- _Exercise objective_
Please copy out every line in the records below that includes the word "Removed".

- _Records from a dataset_
--*--

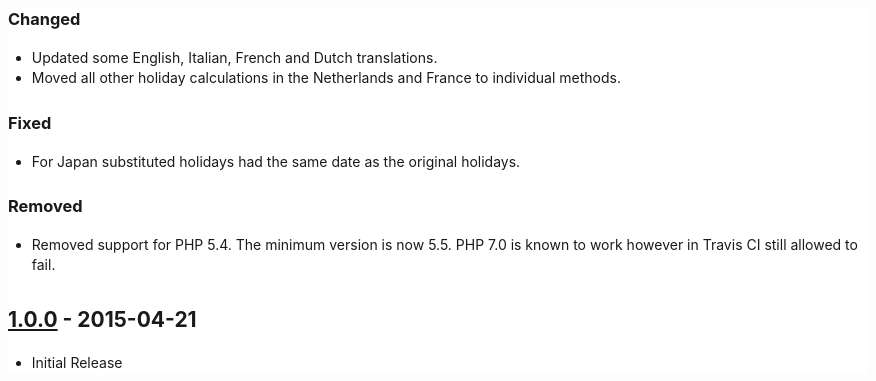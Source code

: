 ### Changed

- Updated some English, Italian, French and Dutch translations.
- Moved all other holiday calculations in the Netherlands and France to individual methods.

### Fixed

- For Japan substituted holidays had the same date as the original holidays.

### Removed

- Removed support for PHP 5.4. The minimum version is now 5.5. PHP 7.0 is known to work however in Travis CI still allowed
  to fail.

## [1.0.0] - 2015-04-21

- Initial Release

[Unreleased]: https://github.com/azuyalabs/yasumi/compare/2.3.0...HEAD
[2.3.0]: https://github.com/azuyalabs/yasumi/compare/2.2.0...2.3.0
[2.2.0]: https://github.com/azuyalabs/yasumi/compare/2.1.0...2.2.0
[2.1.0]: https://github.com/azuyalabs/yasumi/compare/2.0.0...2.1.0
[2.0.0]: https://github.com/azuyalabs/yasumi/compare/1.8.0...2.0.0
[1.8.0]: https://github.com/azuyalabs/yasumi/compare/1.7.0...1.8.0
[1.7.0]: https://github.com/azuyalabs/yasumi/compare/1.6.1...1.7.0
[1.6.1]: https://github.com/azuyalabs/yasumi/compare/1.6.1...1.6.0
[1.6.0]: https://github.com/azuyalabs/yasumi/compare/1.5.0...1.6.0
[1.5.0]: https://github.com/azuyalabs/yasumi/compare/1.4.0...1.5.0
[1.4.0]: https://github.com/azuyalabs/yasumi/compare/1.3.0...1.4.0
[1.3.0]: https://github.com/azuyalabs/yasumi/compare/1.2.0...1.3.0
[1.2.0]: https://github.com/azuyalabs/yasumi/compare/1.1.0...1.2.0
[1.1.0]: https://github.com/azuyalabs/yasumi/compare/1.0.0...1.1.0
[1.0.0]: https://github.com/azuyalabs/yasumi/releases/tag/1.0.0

--*--

- _Problem solution_
### Removed
- Removed support for PHP 5.4. The minimum version is now 5.5. PHP 7.0 is known to work however in Travis CI still allowed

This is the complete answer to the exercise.